As the base for egg tempera painting is best suited tree. For the first steps you can take plywood small format. If you just want to try and paint are not going to keep a job for years, pick up a canvas or hard cardboard. If the basis is not treated, apply a primer gesso.
Sketch your composition. For these purposes, suitable soft materials (e.g., coal). Drawing the contours, slacken the line, removing most of the coal powder from the kneaded eraser.
The next step in creating a painting – underpainting. Make it one color. Pick the hue that's the color of all the objects in the picture. It is better to focus on the very bright object, as on this underpainting will be the most noticeable, even after the elaboration of the painting color. Mark the selected hue of light and shade on the whole space of the picture. To change the color you need depending on the degree of illumination of each object.
When the previous coat is dry, you can begin painting with tempera paints. If you need to fill in with one color is quite a large area, take a wide flat brush.

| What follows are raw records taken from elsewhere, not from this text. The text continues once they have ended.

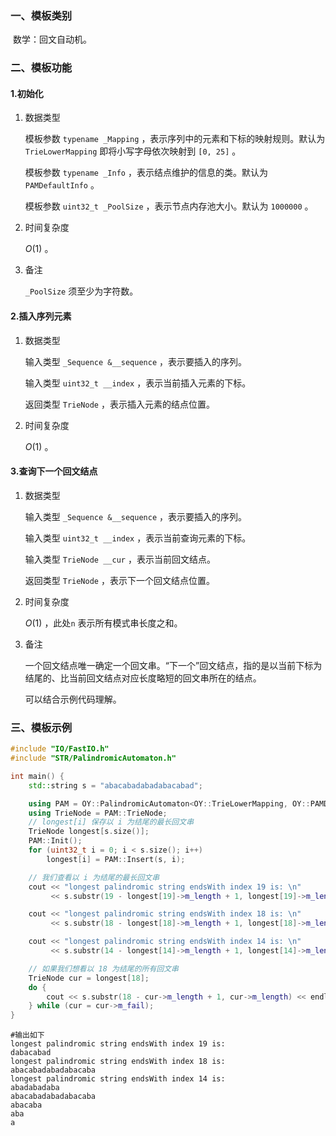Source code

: ### 一、模板类别

​	数学：回文自动机。

### 二、模板功能

#### 1.初始化

1. 数据类型

   模板参数 `typename _Mapping` ，表示序列中的元素和下标的映射规则。默认为 `TrieLowerMapping` 即将小写字母依次映射到 `[0, 25]` 。

   模板参数 `typename _Info` ，表示结点维护的信息的类。默认为 `PAMDefaultInfo` 。 

   模板参数 `uint32_t _PoolSize` ，表示节点内存池大小。默认为 `1000000` 。 

2. 时间复杂度

   $O(1)$ 。
   
3. 备注

   `_PoolSize` 须至少为字符数。

#### 2.插入序列元素

1. 数据类型

   输入类型 `_Sequence &__sequence` ，表示要插入的序列。

   输入类型 `uint32_t __index` ，表示当前插入元素的下标。

   返回类型 `TrieNode` ，表示插入元素的结点位置。

2. 时间复杂度

   $O(1)$ 。

#### 3.查询下一个回文结点

1. 数据类型

   输入类型 `_Sequence &__sequence` ，表示要插入的序列。

   输入类型 `uint32_t __index` ，表示当前查询元素的下标。

   输入类型 `TrieNode __cur` ，表示当前回文结点。

   返回类型 `TrieNode` ，表示下一个回文结点位置。

2. 时间复杂度

   $O(1)$ ，此处`n` 表示所有模式串长度之和。

3. 备注

   一个回文结点唯一确定一个回文串。“下一个”回文结点，指的是以当前下标为结尾的、比当前回文结点对应长度略短的回文串所在的结点。

   可以结合示例代码理解。

### 三、模板示例

```c++
#include "IO/FastIO.h"
#include "STR/PalindromicAutomaton.h"

int main() {
    std::string s = "abacabadabadabacabad";

    using PAM = OY::PalindromicAutomaton<OY::TrieLowerMapping, OY::PAMDefaultInfo, 1000>;
    using TrieNode = PAM::TrieNode;
    // longest[i] 保存以 i 为结尾的最长回文串
    TrieNode longest[s.size()];
    PAM::Init();
    for (uint32_t i = 0; i < s.size(); i++)
        longest[i] = PAM::Insert(s, i);

    // 我们查看以 i 为结尾的最长回文串
    cout << "longest palindromic string endsWith index 19 is: \n"
         << s.substr(19 - longest[19]->m_length + 1, longest[19]->m_length) << endl;

    cout << "longest palindromic string endsWith index 18 is: \n"
         << s.substr(18 - longest[18]->m_length + 1, longest[18]->m_length) << endl;

    cout << "longest palindromic string endsWith index 14 is: \n"
         << s.substr(14 - longest[14]->m_length + 1, longest[14]->m_length) << endl;

    // 如果我们想看以 18 为结尾的所有回文串
    TrieNode cur = longest[18];
    do {
        cout << s.substr(18 - cur->m_length + 1, cur->m_length) << endl;
    } while (cur = cur->m_fail);
}
```

```
#输出如下
longest palindromic string endsWith index 19 is: 
dabacabad
longest palindromic string endsWith index 18 is: 
abacabadabadabacaba
longest palindromic string endsWith index 14 is: 
abadabadaba
abacabadabadabacaba
abacaba
aba
a

```

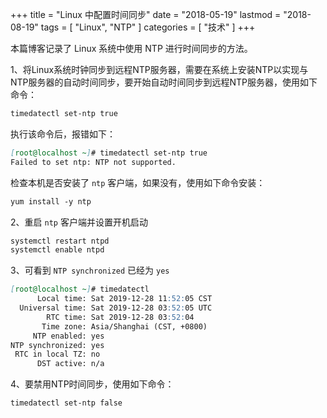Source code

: +++
title = "Linux 中配置时间同步"
date = "2018-05-19"
lastmod = "2018-08-19"
tags = [
    "Linux",
    "NTP"
]
categories = [
    "技术"
]
+++

本篇博客记录了 Linux 系统中使用 NTP 进行时间同步的方法。

<!--more-->

1、将Linux系统时钟同步到远程NTP服务器，需要在系统上安装NTP以实现与NTP服务器的自动时间同步，要开始自动时间同步到远程NTP服务器，使用如下命令：
```markdown
timedatectl set-ntp true
```
执行该命令后，报错如下：
```markdown
[root@localhost ~]# timedatectl set-ntp true
Failed to set ntp: NTP not supported.
```
检查本机是否安装了 `ntp` 客户端，如果没有，使用如下命令安装：
```markdown
yum install -y ntp
```

2、重启 `ntp` 客户端并设置开机启动
```markdown
systemctl restart ntpd
systemctl enable ntpd
```

3、可看到 `NTP synchronized` 已经为 `yes`
```markdown
[root@localhost ~]# timedatectl 
      Local time: Sat 2019-12-28 11:52:05 CST
  Universal time: Sat 2019-12-28 03:52:05 UTC
        RTC time: Sat 2019-12-28 03:52:04
       Time zone: Asia/Shanghai (CST, +0800)
     NTP enabled: yes
NTP synchronized: yes
 RTC in local TZ: no
      DST active: n/a
```

4、要禁用NTP时间同步，使用如下命令：
```markdown
timedatectl set-ntp false
```
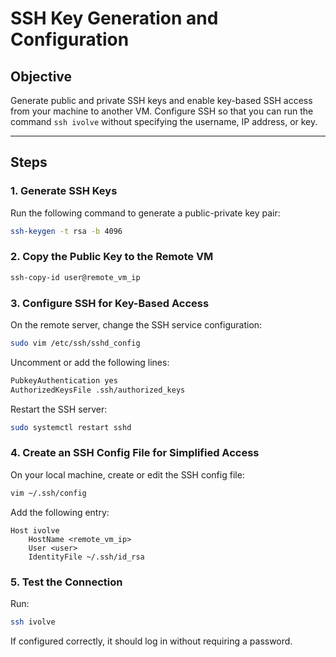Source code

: # SSH Key Generation and Configuration

## Objective
Generate public and private SSH keys and enable key-based SSH access from your machine to another VM. Configure SSH so that you can run the command `ssh ivolve` without specifying the username, IP address, or key.

---

## Steps

### 1. Generate SSH Keys
Run the following command to generate a public-private key pair:
```bash
ssh-keygen -t rsa -b 4096
```

### 2. Copy the Public Key to the Remote VM
```bash
ssh-copy-id user@remote_vm_ip
```

### 3. Configure SSH for Key-Based Access
On the remote server, change the SSH service configuration:
```bash
sudo vim /etc/ssh/sshd_config
```
Uncomment or add the following lines:
```bash
PubkeyAuthentication yes
AuthorizedKeysFile .ssh/authorized_keys
```
Restart the SSH server:
```bash
sudo systemctl restart sshd
```

### 4. Create an SSH Config File for Simplified Access
On your local machine, create or edit the SSH config file:
```bash
vim ~/.ssh/config
```
Add the following entry:
```
Host ivolve
    HostName <remote_vm_ip>
    User <user>
    IdentityFile ~/.ssh/id_rsa
```

### 5. Test the Connection
Run:
```bash
ssh ivolve
```
If configured correctly, it should log in without requiring a password.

Work with different shades or even a kolinsky or synthetic brush. Mixing color on the palette, dip the brush in it, make 2-3 of the smear on the draft to remove the excess paint. Then apply color to the canvas. One movement of the brush must correspond to a single touch resembling pencil. Since the top layer of paint dries very quickly, "stretch" smear over a large surface will not work.
Cover the painting with small strokes. Their direction must conform to the shape of the object. For a dense coverage bottom, you can make a grid of intersecting lines. Use brushes of different thickness to the size of the line match the scale of the object and its location on the worksheet – the closer the subject, the skinny bar.
Layer of tempera applied to previous, will not mix with it. It will create a new shade or to enhance the saturation of the first layer of paint. Searching for the right shade should be on the palette, not the canvas. In the picture you can create the illusion of mixing colors, laying next to strokes of different shades. However, this requires significant experience with tempera.
The most lit areas of the painting can brighten very thin strokes of white, superimposed over the base color.